# iPhone skipping on a specific song problem



## EtLesMontagnes (Nov 4, 2007)

hey all, i seem to have a problem with my iphone. i downloaded a song off limewire a few days ago. it played absolutley fine on itunes, no stopping or skipping at all. after i download it onto my iphone, every single time it plays, at the same spot it starts breaking up, stops, and then after a few seconds just skips to the next song. i thought "oh maybe the file's just corupt or something" (even though that wouldn't really make sense since it worked fine on itunes). so i delete the mp3, download ANOTHER one, and low and behold, after i loaded it on my phone it stops and skips on the EXACT spot again. i was listning to my friends ipod the other day, and she had the song and it played fine. so i asked her to send it to me because i thought i just kept on getting these corupt files by chance. earlier today she did. and yes, it did NOT work once again! now i know that sometthing must be wrong with my iphone (or computer?), and it's definatley not the file thats screwing up. its actually so odd because my other songs are working, and not stopping/skipping at all. i have downloaded a few other songs after this one, and they all work. its just THIS specific song that keeps skipping. it's driving me crazy, not so much that i need this song, but i just want to know why this is happening! have any of you guys experienced the same thing on your iphones/ipods? how did you fix it? thanks


----------



## Black (Dec 13, 2007)

All i know is that a lot of songs from limewire are actually the exact same audio file, maybe you're just getting a copy of the same one over and over?... oh crap wait no that wouldn't explain anything considering your friend has the same song.
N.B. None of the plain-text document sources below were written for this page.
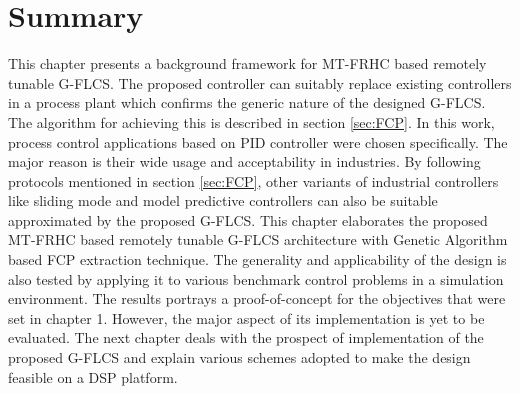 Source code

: \section{Summary}
This chapter presents a background framework for MT-FRHC based remotely tunable G-FLCS. The proposed controller can suitably replace existing controllers in a process plant which confirms the generic nature of the designed G-FLCS. The algorithm for achieving this is described in section \ref{sec:FCP}. In this work, process control applications based on PID controller were chosen specifically. The major reason is their wide usage and acceptability in industries. By following protocols mentioned in section \ref{sec:FCP}, other variants of industrial controllers like sliding mode and model predictive controllers can also be suitable approximated by the proposed G-FLCS. This chapter elaborates the proposed MT-FRHC based remotely tunable G-FLCS architecture with Genetic Algorithm based FCP extraction technique. The generality and applicability of the design is also tested by applying it to various benchmark control problems in a simulation environment. The results portrays a proof-of-concept for the objectives that were set in chapter 1. However, the major aspect of its implementation is yet to be evaluated. The next chapter deals with the prospect of implementation of the proposed G-FLCS and explain various schemes adopted to make the design feasible on a DSP platform.  



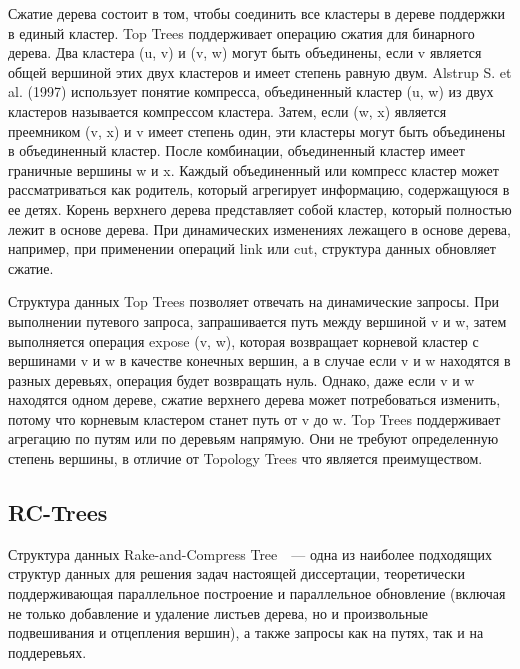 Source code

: \documentclass[specification,annotation]{itmo-student-thesis}
\begin{document}
Сжатие дерева состоит в том, чтобы соединить все кластеры в дереве поддержки в единый кластер. Top Trees поддерживает операцию сжатия для бинарного дерева. 
Два кластера (u, v) и (v, w) могут быть объединены, если v является общей вершиной этих двух кластеров и имеет степень равную двум. Alstrup S. et al. (1997) 
использует понятие компресса, объединенный кластер (u, w) из двух кластеров называется компрессом кластера. Затем, если (w, x) является преемником (v, x) и v 
имеет степень один, эти кластеры могут быть объединены в объединенный кластер. После комбинации, объединенный кластер имеет граничные вершины w и x. 
Каждый объединенный или компресс кластер может рассматриваться как родитель, который агрегирует информацию, содержащуюся в ее детях. Корень верхнего дерева 
представляет собой кластер, который полностью лежит в основе дерева. При динамических изменениях лежащего в основе дерева, например, при применении 
операций link или cut, структура данных обновляет сжатие.

Структура данных Top Trees позволяет отвечать на динамические запросы. При выполнении путевого запроса, запрашивается путь между вершиной v и w, 
затем выполняется операция expose (v, w), которая возвращает корневой кластер с вершинами v и w в качестве конечных вершин, а в случае если v и w находятся в 
разных деревьях, операция будет возвращать нуль. Однако, даже если v и w находятся одном дереве, сжатие верхнего дерева может потребоваться изменить, потому 
что корневым кластером станет путь от v до w. Top Trees поддерживает агрегацию по путям или по деревьям напрямую. Они не требуют определенную степень вершины, 
в отличие от Topology Trees что является преимуществом.

\subsection{RC-Trees}

Структура данных Rake-and-Compress Tree~\cite{reif94}~--- одна из наиболее подходящих структур данных для решения задач настоящей диссертации,
теоретически поддерживающая параллельное построение и параллельное обновление (включая не только добавление и удаление листьев дерева, но и произвольные
подвешивания и отцепления вершин), а также запросы как на путях, так и на поддеревьях.
\end{document}
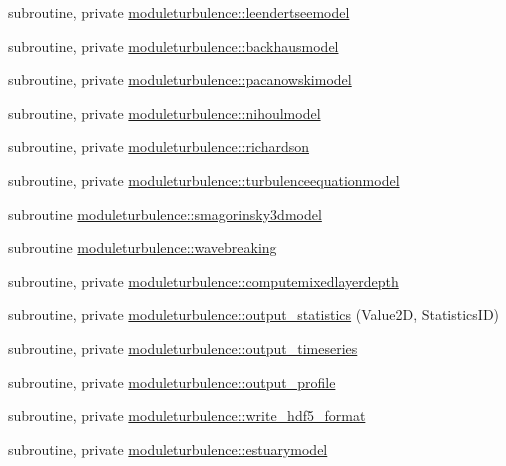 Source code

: \begin{DoxyCompactItemize}
\item 
subroutine, private \mbox{\hyperlink{namespacemoduleturbulence_aaab5a3be952e034c14a581ba00fb2d22}{moduleturbulence\+::leendertseemodel}}
\item 
subroutine, private \mbox{\hyperlink{namespacemoduleturbulence_a823fa2230f79873d97eb37068c46756f}{moduleturbulence\+::backhausmodel}}
\item 
subroutine, private \mbox{\hyperlink{namespacemoduleturbulence_ac17c49932990b363ac1d4fc06653ff7a}{moduleturbulence\+::pacanowskimodel}}
\item 
subroutine, private \mbox{\hyperlink{namespacemoduleturbulence_a403c337f711237d4bc2b5d439e974a19}{moduleturbulence\+::nihoulmodel}}
\item 
subroutine, private \mbox{\hyperlink{namespacemoduleturbulence_aaa0e2c6e1a9ea1d07cb81974aeb2b1f8}{moduleturbulence\+::richardson}}
\item 
subroutine, private \mbox{\hyperlink{namespacemoduleturbulence_ab1caba5ca0b728449a98a3884fda59e8}{moduleturbulence\+::turbulenceequationmodel}}
\item 
subroutine \mbox{\hyperlink{namespacemoduleturbulence_ab31d00156edd7f09041fb314d6d0445a}{moduleturbulence\+::smagorinsky3dmodel}}
\item 
subroutine \mbox{\hyperlink{namespacemoduleturbulence_a60c4e6500b8bfaf5e8e8a202db2203ba}{moduleturbulence\+::wavebreaking}}
\item 
subroutine, private \mbox{\hyperlink{namespacemoduleturbulence_ad38c50749e5db481714069b7e366c4e7}{moduleturbulence\+::computemixedlayerdepth}}
\item 
subroutine, private \mbox{\hyperlink{namespacemoduleturbulence_a217345ed46e74ae2c1880a07108c9487}{moduleturbulence\+::output\+\_\+statistics}} (Value2D, Statistics\+ID)
\item 
subroutine, private \mbox{\hyperlink{namespacemoduleturbulence_ad434d19fe537a51091b39515c951a2a3}{moduleturbulence\+::output\+\_\+timeseries}}
\item 
subroutine, private \mbox{\hyperlink{namespacemoduleturbulence_a72996c619e984f58e135b17214de8718}{moduleturbulence\+::output\+\_\+profile}}
\item 
subroutine, private \mbox{\hyperlink{namespacemoduleturbulence_a256cd0709bb85cc0f9cd463e00938709}{moduleturbulence\+::write\+\_\+hdf5\+\_\+format}}
\item 
subroutine, private \mbox{\hyperlink{namespacemoduleturbulence_abcd63973fdc2c7e7d3ad23e011bee2d5}{moduleturbulence\+::estuarymodel}}

\end{DoxyCompactItemize}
Possibly something with the # of the song in the songlist?


----------



## amoda (Sep 23, 2005)

I'm having a similar problem, but slightly different. When connecting my iPod to my car, via an aux, all my songs work just dandy...other than 1 specific song (Low by Flo Rider ft. Akon). It works on my computer, works on my iPod but doesn't work on the car. It's the same format as all the other songs. Sh1t happens I guess.


----------



## chas_m (Dec 2, 2007)

Must be LimeWire! 

Okay I might be kidding ... but there's a quick way to fix it ... download the song from iTunes (if it's available). 99 cents seems a small price to pay to fix one f'd up song ...


----------



## cyberphox (Jul 11, 2007)

maybe Steve Jobs doesn't approve of that song on the Iphone. but yeah that is a strange one


----------